DATA FOR REVIEW |
*** Block opens ***
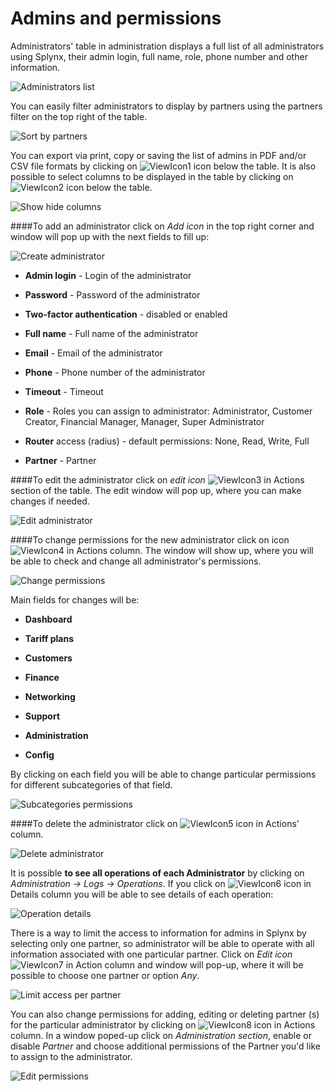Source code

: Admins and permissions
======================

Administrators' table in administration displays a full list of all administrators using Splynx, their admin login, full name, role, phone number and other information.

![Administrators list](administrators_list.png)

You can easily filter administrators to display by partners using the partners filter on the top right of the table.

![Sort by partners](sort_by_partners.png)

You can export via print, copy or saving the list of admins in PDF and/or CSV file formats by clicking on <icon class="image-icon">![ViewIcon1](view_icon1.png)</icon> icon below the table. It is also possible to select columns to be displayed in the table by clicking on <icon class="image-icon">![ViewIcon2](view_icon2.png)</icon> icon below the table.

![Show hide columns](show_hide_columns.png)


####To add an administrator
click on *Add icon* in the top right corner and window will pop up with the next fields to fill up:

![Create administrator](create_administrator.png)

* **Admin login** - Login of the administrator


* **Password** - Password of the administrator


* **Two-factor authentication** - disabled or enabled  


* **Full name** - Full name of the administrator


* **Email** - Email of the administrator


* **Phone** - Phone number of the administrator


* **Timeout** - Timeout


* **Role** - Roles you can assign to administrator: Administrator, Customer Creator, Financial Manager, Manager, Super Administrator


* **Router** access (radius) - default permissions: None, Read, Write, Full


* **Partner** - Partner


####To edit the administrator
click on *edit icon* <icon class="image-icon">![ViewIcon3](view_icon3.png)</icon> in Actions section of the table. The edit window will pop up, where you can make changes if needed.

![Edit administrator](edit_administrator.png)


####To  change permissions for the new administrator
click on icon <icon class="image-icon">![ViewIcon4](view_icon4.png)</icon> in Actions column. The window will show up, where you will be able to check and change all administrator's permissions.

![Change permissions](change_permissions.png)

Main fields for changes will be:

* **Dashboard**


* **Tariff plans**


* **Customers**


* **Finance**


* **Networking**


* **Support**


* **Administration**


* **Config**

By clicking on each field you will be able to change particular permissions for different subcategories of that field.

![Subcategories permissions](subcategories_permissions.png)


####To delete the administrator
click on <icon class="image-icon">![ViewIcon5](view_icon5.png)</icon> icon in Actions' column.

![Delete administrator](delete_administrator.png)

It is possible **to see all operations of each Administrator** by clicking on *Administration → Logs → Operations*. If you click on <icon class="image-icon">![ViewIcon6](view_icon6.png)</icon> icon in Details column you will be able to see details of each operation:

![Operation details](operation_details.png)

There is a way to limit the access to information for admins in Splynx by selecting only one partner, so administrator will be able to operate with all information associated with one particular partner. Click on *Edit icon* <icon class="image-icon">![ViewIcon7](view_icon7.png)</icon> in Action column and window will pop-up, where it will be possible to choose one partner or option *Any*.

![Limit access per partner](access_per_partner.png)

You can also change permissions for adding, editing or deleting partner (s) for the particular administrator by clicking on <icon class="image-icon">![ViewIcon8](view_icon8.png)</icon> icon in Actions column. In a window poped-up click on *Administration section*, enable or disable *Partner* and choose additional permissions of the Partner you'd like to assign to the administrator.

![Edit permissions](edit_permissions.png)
*** Block closes ***
*** Block opens ***
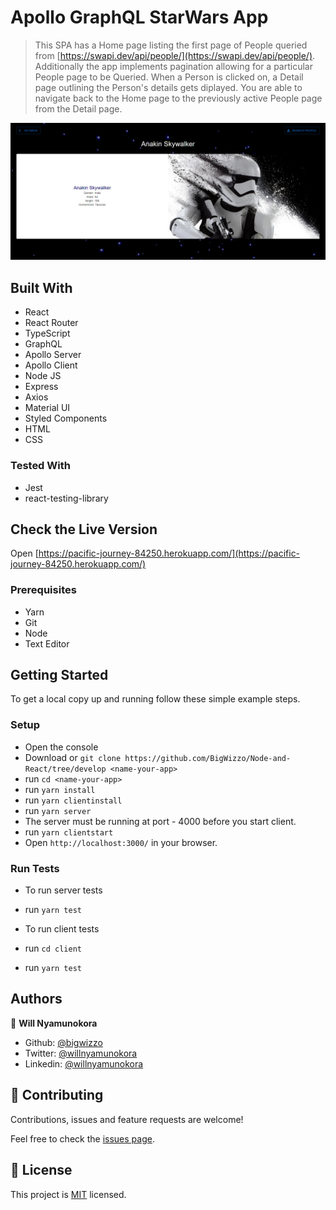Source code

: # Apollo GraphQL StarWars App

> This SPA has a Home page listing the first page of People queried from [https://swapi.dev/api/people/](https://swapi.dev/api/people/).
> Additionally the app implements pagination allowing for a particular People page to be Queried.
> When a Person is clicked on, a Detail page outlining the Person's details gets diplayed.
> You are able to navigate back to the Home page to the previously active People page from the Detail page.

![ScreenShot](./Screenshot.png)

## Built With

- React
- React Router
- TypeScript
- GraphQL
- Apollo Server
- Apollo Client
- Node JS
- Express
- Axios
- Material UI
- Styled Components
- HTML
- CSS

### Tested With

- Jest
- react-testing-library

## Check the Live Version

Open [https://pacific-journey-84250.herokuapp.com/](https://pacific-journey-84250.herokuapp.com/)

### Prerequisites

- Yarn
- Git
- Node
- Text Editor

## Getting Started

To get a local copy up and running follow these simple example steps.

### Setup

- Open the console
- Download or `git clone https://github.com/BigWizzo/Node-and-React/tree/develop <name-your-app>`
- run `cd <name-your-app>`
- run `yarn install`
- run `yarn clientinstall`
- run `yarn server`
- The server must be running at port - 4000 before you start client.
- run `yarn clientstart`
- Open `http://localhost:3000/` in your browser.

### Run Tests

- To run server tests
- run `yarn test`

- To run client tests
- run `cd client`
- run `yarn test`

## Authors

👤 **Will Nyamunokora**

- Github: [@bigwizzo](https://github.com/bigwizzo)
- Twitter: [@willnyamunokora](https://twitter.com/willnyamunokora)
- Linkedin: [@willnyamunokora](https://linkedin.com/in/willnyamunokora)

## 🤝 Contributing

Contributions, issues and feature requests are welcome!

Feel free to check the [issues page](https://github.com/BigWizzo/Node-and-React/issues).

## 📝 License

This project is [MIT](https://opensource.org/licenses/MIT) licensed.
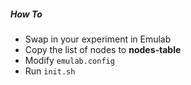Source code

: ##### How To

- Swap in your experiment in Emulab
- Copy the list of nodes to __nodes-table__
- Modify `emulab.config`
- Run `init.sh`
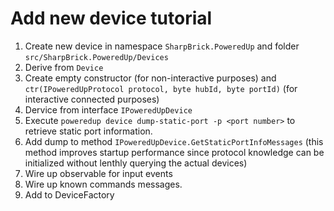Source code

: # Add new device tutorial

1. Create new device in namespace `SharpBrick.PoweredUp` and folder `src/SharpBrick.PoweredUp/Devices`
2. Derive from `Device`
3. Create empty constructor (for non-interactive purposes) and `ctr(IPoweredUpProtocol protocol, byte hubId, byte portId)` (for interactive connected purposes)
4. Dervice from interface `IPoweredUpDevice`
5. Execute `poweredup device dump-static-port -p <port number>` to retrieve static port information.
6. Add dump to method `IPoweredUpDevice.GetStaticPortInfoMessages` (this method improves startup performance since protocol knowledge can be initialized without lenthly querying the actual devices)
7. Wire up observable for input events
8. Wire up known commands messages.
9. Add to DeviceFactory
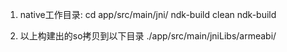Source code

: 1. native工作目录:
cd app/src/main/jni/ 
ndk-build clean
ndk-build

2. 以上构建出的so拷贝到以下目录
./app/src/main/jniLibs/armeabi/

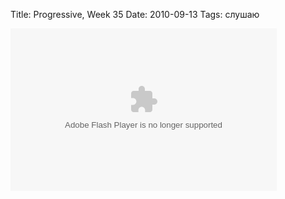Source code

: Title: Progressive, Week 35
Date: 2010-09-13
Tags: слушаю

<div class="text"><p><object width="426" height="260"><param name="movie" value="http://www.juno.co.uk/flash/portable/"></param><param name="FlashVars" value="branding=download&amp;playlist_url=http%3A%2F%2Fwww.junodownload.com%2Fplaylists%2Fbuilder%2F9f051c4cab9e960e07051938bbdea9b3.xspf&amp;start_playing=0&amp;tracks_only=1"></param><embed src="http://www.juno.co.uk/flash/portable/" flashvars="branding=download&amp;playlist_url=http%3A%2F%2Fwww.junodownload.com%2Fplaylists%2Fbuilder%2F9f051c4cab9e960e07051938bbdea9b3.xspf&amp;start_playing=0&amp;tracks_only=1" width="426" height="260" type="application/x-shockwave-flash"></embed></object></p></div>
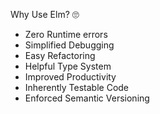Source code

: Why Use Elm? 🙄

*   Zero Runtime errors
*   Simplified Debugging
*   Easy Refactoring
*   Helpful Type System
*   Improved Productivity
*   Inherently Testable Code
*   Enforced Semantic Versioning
*** Block closes ***
TASK DIRECTIONS | Start with the line above that contains "- Apollo Server" and stop after the line that contains "### Run Tests". Output those lines exactly, and only those.

TASK RESPONSE |
- Apollo Server
- Apollo Client
- Node JS
- Express
- Axios
- Material UI
- Styled Components
- HTML
- CSS

### Tested With

- Jest
- react-testing-library

## Check the Live Version

Open [https://pacific-journey-84250.herokuapp.com/](https://pacific-journey-84250.herokuapp.com/)

### Prerequisites

- Yarn
- Git
- Node
- Text Editor

## Getting Started

To get a local copy up and running follow these simple example steps.

### Setup

- Open the console
- Download or `git clone https://github.com/BigWizzo/Node-and-React/tree/develop <name-your-app>`
- run `cd <name-your-app>`
- run `yarn install`
- run `yarn clientinstall`
- run `yarn server`
- The server must be running at port - 4000 before you start client.
- run `yarn clientstart`
- Open `http://localhost:3000/` in your browser.

### Run Tests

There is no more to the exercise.